Class MultiStartUnivariateRealOptimizer

  • All Implemented Interfaces:
    ConvergingAlgorithm, UnivariateRealOptimizer

    public class MultiStartUnivariateRealOptimizer
    extends java.lang.Object
    implements UnivariateRealOptimizer
    Special implementation of the UnivariateRealOptimizer interface adding multi-start features to an existing optimizer.

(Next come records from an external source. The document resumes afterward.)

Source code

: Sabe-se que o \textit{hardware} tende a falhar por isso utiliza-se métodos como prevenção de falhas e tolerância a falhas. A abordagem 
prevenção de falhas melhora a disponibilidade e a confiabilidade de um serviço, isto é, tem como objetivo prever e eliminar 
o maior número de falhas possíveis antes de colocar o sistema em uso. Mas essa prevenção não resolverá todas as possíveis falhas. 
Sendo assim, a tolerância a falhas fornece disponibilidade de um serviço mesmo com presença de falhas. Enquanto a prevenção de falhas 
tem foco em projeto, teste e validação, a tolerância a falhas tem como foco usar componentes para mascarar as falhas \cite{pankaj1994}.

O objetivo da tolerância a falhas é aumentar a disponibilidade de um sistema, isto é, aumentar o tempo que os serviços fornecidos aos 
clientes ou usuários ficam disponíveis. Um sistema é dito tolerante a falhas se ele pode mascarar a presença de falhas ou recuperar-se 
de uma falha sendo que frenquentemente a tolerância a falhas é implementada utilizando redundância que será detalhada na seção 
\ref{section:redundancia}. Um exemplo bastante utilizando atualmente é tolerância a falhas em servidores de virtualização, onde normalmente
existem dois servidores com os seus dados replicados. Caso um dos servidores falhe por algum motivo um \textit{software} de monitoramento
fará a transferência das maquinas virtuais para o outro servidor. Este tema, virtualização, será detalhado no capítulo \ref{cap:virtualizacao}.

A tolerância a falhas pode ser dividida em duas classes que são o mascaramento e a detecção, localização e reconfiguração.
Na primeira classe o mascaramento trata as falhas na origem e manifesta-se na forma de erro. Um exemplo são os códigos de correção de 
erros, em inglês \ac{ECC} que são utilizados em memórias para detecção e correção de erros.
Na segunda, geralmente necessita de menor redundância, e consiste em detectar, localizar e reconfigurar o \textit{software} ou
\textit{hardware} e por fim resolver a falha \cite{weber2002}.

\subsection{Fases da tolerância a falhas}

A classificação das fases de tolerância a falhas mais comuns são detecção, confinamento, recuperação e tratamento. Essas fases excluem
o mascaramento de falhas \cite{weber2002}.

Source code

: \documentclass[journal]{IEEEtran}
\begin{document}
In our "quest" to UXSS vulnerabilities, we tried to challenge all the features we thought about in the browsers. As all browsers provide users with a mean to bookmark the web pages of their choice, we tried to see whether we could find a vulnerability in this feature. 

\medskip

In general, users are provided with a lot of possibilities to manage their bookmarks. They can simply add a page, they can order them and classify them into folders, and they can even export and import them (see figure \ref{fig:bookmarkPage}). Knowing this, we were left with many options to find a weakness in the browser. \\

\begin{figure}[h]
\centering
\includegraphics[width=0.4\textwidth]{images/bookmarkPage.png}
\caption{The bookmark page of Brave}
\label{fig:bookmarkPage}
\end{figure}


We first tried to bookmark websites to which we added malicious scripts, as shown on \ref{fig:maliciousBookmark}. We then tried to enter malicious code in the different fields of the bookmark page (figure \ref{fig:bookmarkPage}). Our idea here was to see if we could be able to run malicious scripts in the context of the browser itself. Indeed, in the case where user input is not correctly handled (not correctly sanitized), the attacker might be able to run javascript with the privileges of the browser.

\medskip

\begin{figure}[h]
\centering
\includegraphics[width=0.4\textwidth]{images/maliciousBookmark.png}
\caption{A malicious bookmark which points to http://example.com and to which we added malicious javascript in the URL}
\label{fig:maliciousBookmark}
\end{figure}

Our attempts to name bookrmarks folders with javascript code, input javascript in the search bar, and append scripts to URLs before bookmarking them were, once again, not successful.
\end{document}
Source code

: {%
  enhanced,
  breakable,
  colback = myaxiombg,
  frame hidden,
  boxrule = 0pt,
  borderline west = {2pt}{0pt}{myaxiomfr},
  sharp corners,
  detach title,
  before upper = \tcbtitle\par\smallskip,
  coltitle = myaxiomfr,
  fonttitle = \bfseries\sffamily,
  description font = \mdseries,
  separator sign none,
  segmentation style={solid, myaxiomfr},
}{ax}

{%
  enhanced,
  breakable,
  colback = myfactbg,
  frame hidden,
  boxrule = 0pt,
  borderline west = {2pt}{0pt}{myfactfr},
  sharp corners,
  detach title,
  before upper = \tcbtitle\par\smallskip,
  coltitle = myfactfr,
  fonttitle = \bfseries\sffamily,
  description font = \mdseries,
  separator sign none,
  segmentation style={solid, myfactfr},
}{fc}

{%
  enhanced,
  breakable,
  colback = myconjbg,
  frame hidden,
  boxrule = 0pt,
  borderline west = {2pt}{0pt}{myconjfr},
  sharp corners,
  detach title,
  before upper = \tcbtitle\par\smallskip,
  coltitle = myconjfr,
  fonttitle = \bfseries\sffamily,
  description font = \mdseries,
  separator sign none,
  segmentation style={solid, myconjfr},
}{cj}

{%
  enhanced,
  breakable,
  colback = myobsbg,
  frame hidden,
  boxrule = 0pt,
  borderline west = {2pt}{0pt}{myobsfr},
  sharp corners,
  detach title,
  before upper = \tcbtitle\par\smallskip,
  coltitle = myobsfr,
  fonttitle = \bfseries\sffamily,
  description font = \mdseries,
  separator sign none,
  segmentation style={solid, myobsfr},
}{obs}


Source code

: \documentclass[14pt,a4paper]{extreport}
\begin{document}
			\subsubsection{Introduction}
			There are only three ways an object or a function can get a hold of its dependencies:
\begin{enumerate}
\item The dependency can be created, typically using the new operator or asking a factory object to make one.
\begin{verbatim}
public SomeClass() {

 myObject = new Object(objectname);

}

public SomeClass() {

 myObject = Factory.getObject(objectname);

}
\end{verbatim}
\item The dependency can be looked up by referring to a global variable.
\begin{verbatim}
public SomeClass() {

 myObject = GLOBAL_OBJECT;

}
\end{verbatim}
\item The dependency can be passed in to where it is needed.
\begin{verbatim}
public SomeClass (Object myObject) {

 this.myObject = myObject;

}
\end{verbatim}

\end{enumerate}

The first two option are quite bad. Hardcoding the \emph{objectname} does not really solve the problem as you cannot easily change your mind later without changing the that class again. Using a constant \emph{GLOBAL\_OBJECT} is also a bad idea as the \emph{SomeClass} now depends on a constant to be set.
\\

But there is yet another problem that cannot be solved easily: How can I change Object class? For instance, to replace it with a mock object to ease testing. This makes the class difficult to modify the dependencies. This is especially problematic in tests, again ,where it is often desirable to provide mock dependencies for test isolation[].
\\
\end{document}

    This class wraps a classical optimizer to use it several times in turn with different starting points in order to avoid being trapped into a local extremum when looking for a global one.

    Since:
    2.0
    Version:
    $Revision: 1070725 $ $Date: 2011-02-15 02:31:12 +0100 (mar. 15 févr. 2011) $
    • Constructor Detail

      • MultiStartUnivariateRealOptimizer

        public MultiStartUnivariateRealOptimizer​(UnivariateRealOptimizer optimizer,
                                                 int starts,
                                                 RandomGenerator generator)
        Create a multi-start optimizer from a single-start optimizer
        Parameters:
        optimizer - single-start optimizer to wrap
        starts - number of starts to perform (including the first one), multi-start is disabled if value is less than or equal to 1
        generator - random generator to use for restarts
    • Method Detail

      • getFunctionValue

        public double getFunctionValue()
        Get the result of the last run of the optimizer.
        Specified by:
        getFunctionValue in interface UnivariateRealOptimizer
        Returns:
        the value of the function at the optimum.
      • getResult

        public double getResult()
        Get the result of the last run of the optimizer.
        Specified by:
        getResult in interface UnivariateRealOptimizer
        Returns:
        the optimum.
      • getIterationCount

        public int getIterationCount()
        Get the number of iterations in the last run of the algorithm.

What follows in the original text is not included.